◆ PROBLEM REQUIREMENTS ◆
Quote the records in full and leave their pictures out.

[Extracted data entries]
= Beginning of Section =
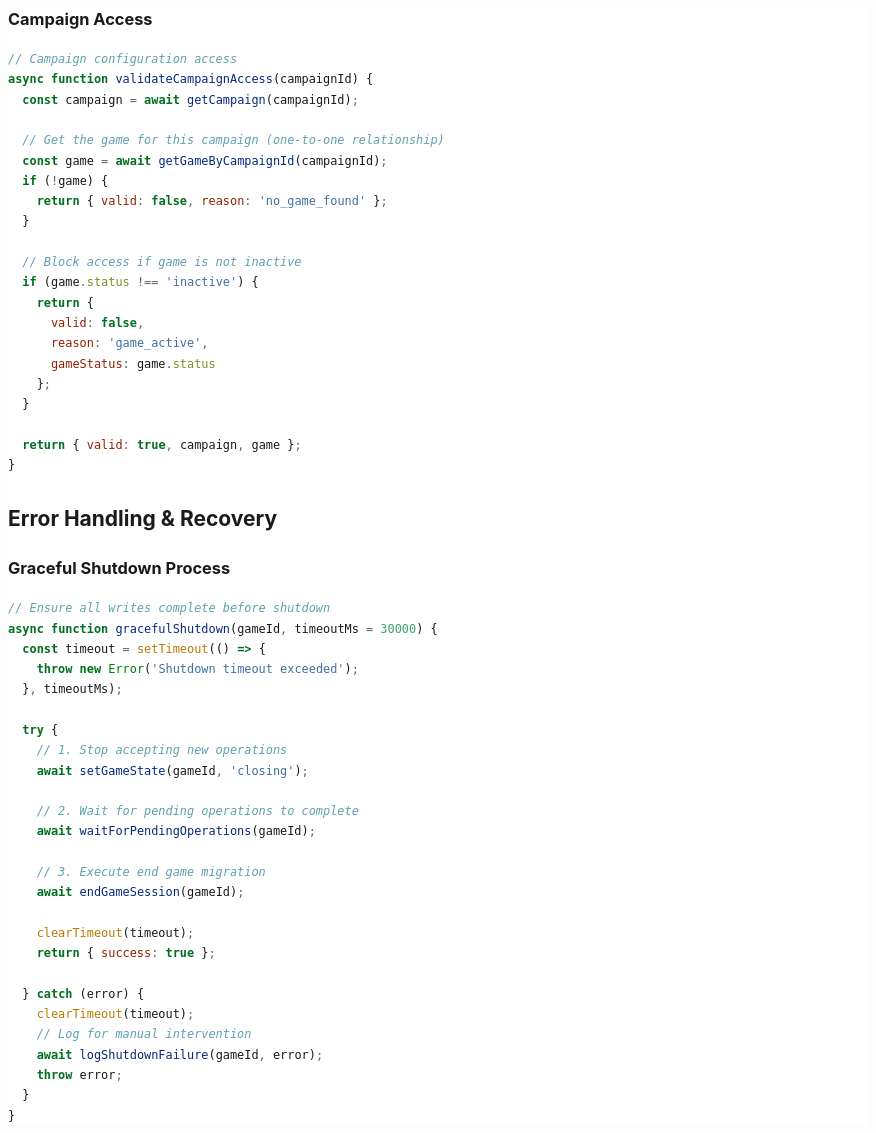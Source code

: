 ### Campaign Access
```javascript
// Campaign configuration access
async function validateCampaignAccess(campaignId) {
  const campaign = await getCampaign(campaignId);
  
  // Get the game for this campaign (one-to-one relationship)
  const game = await getGameByCampaignId(campaignId);
  if (!game) {
    return { valid: false, reason: 'no_game_found' };
  }
  
  // Block access if game is not inactive
  if (game.status !== 'inactive') {
    return { 
      valid: false, 
      reason: 'game_active',
      gameStatus: game.status 
    };
  }
  
  return { valid: true, campaign, game };
}
```

## Error Handling & Recovery

### Graceful Shutdown Process
```javascript
// Ensure all writes complete before shutdown
async function gracefulShutdown(gameId, timeoutMs = 30000) {
  const timeout = setTimeout(() => {
    throw new Error('Shutdown timeout exceeded');
  }, timeoutMs);
  
  try {
    // 1. Stop accepting new operations
    await setGameState(gameId, 'closing');
    
    // 2. Wait for pending operations to complete
    await waitForPendingOperations(gameId);
    
    // 3. Execute end game migration
    await endGameSession(gameId);
    
    clearTimeout(timeout);
    return { success: true };
    
  } catch (error) {
    clearTimeout(timeout);
    // Log for manual intervention
    await logShutdownFailure(gameId, error);
    throw error;
  }
}
```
= End of Section =
◆ REPLY ◆
Source code

: ### Campaign Access
```javascript
// Campaign configuration access
async function validateCampaignAccess(campaignId) {
  const campaign = await getCampaign(campaignId);
  
  // Get the game for this campaign (one-to-one relationship)
  const game = await getGameByCampaignId(campaignId);
  if (!game) {
    return { valid: false, reason: 'no_game_found' };
  }
  
  // Block access if game is not inactive
  if (game.status !== 'inactive') {
    return { 
      valid: false, 
      reason: 'game_active',
      gameStatus: game.status 
    };
  }
  
  return { valid: true, campaign, game };
}
```

## Error Handling & Recovery

### Graceful Shutdown Process
```javascript
// Ensure all writes complete before shutdown
async function gracefulShutdown(gameId, timeoutMs = 30000) {
  const timeout = setTimeout(() => {
    throw new Error('Shutdown timeout exceeded');
  }, timeoutMs);
  
  try {
    // 1. Stop accepting new operations
    await setGameState(gameId, 'closing');
    
    // 2. Wait for pending operations to complete
    await waitForPendingOperations(gameId);
    
    // 3. Execute end game migration
    await endGameSession(gameId);
    
    clearTimeout(timeout);
    return { success: true };
    
  } catch (error) {
    clearTimeout(timeout);
    // Log for manual intervention
    await logShutdownFailure(gameId, error);
    throw error;
  }
}
```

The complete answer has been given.